## WHAT NEEDS TO BE DONE
From the material below, pull each line containing the string "less".

## THE DATA
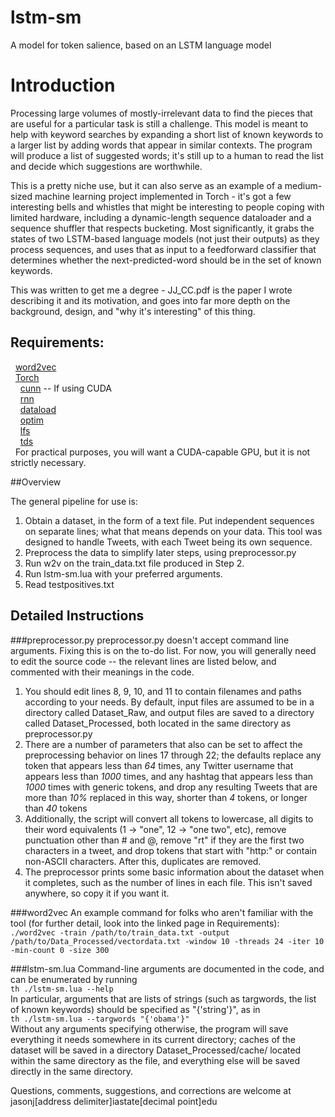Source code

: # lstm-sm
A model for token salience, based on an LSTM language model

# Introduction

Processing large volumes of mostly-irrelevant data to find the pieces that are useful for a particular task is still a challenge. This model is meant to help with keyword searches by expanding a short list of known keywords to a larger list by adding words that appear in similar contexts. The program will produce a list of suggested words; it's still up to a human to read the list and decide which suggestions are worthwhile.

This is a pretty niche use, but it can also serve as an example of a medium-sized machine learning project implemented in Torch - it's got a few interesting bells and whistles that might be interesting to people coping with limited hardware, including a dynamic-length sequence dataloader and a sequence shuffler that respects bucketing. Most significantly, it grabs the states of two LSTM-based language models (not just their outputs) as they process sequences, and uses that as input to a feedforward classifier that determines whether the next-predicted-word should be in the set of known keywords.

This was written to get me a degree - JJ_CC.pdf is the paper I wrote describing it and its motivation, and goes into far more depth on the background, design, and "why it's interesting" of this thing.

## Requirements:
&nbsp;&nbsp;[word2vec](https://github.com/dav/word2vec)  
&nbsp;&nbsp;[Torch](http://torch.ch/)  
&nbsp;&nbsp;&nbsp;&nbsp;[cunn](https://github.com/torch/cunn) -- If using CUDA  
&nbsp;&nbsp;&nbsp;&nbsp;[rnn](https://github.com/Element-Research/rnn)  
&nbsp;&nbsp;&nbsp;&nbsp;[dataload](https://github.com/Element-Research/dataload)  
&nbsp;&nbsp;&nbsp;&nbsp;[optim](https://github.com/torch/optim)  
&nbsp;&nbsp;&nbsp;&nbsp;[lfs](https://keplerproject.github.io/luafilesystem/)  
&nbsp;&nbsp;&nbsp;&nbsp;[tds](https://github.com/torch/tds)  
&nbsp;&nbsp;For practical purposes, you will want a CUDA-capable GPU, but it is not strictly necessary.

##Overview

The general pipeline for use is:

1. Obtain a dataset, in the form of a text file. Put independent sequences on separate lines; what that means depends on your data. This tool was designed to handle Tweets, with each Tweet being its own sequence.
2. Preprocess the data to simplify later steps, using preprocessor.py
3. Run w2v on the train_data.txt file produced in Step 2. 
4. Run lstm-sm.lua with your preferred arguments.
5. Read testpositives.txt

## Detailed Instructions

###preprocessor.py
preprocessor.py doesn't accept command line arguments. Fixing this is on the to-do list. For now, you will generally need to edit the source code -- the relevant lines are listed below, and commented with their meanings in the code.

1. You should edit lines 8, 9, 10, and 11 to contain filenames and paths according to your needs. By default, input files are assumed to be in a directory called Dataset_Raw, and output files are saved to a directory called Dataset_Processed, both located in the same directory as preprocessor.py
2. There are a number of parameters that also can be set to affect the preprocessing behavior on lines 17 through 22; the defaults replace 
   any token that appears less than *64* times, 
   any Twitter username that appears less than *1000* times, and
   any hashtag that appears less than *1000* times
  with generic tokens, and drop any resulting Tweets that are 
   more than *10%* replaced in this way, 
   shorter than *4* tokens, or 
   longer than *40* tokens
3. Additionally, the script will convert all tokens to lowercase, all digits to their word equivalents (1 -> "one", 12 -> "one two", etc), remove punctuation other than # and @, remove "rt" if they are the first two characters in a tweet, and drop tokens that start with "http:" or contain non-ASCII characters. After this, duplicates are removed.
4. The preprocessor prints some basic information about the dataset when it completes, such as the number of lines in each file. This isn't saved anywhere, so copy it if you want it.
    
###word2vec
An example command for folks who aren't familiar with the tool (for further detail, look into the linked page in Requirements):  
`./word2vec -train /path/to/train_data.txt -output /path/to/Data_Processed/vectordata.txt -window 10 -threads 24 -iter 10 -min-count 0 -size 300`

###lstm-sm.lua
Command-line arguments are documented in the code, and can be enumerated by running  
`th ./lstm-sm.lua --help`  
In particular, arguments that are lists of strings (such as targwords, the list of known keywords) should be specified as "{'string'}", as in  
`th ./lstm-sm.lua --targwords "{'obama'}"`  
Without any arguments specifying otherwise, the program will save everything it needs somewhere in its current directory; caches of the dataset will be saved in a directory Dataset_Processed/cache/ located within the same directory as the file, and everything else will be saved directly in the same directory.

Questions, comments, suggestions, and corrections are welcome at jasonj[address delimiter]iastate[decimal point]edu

## ANSWER AREA
   any token that appears less than *64* times, 
   any Twitter username that appears less than *1000* times, and
   any hashtag that appears less than *1000* times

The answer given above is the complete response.